Second, the EU Green Deal is generally seen as the EU’s initiative to reclaim global climate governance leadership. Nevertheless, global leadership in the multilateral system must respect existing UN rules and norms. Analysts have raised two major concerns:

  1. The CBT is understood by and large as a protectionist policy which is not yet compatible with World Trade Organization (WTO) legislation.
  2. It violates the principle of 'common but differentiated responsibilities and respective capabilities' which is endorsed by the Paris Agreement and the UN Framework Convention on Climate Change (UNFCCC). Therefore, it is understood that if the EU wishes to take the lead in climate policy respecting WTO and UNFCCC principles, then the CBAM should only target developed countries.

A third concern is that the potential EU–USA alliance on CBT risks becoming a source of conflict on a global scale. In the EU’s New EU–US Agenda for Global Change, the EU proposes to re-establish a close and open transatlantic partnership. In the new agenda, the EU affirms the 'unique' nature of EU–US relations, arguing that if Europe and the US join forces, their global influence will be unmatched in terms of both total economic volume and technological innovation capacities. US–EU consensus on a carbon border tax may therefore become a new trade-protection tool for developed countries against developing countries. If most developing countries practise solidarity in rejecting the CBT, the world economy might split into parallel systems, namely a lower-carbon-intensity economic system (of developed countries) and a higher-carbon-intensity economic system (of developing countries).

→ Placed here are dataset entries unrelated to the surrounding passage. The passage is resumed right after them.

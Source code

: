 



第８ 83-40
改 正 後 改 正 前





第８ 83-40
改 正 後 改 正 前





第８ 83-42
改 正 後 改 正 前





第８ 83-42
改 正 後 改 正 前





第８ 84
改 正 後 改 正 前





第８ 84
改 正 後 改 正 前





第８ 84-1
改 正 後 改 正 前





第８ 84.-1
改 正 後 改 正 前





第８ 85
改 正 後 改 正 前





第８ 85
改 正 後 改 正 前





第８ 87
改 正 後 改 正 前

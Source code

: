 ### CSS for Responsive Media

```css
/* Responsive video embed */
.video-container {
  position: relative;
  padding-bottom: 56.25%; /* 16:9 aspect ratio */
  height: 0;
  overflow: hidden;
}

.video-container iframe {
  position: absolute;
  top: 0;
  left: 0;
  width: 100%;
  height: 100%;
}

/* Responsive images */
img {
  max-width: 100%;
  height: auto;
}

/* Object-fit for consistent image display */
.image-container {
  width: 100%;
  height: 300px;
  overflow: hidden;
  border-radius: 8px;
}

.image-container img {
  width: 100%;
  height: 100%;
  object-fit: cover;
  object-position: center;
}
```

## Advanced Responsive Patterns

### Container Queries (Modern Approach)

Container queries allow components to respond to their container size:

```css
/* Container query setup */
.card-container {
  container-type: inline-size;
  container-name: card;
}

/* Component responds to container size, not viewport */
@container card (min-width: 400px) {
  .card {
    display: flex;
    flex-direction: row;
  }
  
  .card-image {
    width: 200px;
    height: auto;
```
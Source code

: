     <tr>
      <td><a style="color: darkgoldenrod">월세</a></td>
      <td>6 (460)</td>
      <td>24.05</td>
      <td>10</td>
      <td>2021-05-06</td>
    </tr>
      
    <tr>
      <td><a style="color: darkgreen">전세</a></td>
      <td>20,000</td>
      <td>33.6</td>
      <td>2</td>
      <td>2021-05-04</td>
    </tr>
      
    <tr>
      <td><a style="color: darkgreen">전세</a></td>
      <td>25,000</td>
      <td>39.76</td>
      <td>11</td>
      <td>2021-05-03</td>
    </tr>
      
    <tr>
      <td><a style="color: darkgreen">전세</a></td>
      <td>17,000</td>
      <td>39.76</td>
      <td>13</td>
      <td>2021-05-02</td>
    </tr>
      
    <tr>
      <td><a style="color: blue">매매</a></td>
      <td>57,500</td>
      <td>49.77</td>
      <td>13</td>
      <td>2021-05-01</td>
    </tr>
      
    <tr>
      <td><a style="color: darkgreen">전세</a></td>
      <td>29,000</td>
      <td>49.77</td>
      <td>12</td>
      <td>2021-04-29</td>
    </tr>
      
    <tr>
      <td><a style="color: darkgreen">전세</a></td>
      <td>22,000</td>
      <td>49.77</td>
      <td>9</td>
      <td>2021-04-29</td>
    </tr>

There seem to be other obstacles in the way of the EU implementing the Green Deal. First, implementing the CBT faces many practical barriers, such as: 1) the difficulties and costs of carbon-footprint tracking and data access across the whole supply chain; 2) the risk of unjust treatment towards countries with heterogeneous carbon-tracing capacities; and 3) the possibility of causing trade deviation that bypasses decarbonisation paths. These are discussed by the Brussels-based think tank Bruegel and are well covered in international opinions and discussions. Second, it is observed that the Green Deal meets certain opposition from the Visegrad Group (Czech Republic, Hungary, Poland, Slovakia), and it is yet to be seen how the Just Transition Mechanism – the EU’s plan to ensure no one is left behind in the transition to a climate-neutral economy – works to harmonise the conflicts of interest within EU.

In conclusion, while the EU is taking climate leadership towards a net zero future, there is much to be deliberated on with regard to the Carbon Border Adjustment Mechanism in respecting multilateralism and global justice.

The above article is an excerpt from the discussion paper 'EU–China Green Partnership for Better Global Governance' authored by Yanzhu Zhang and published by Multinational Development Policy Dialogue Brussels.

Yanzhu Zhang (MPP 2015) is an alumnus of the Blavatnik School of Government where he was the recipient of a David H Pollock and Tomislav Zegarac Memorial Scholarship. He currently works at the Foreign Environmental Cooperation Center of the Ministry of Ecology and Environment of China, and previously worked at World Bank in Washington D.C. and UNIDO (headquarters) in Vienna. He is a German Chancellor Fellow (2021–2022). The views expressed in this blog post are purely personal.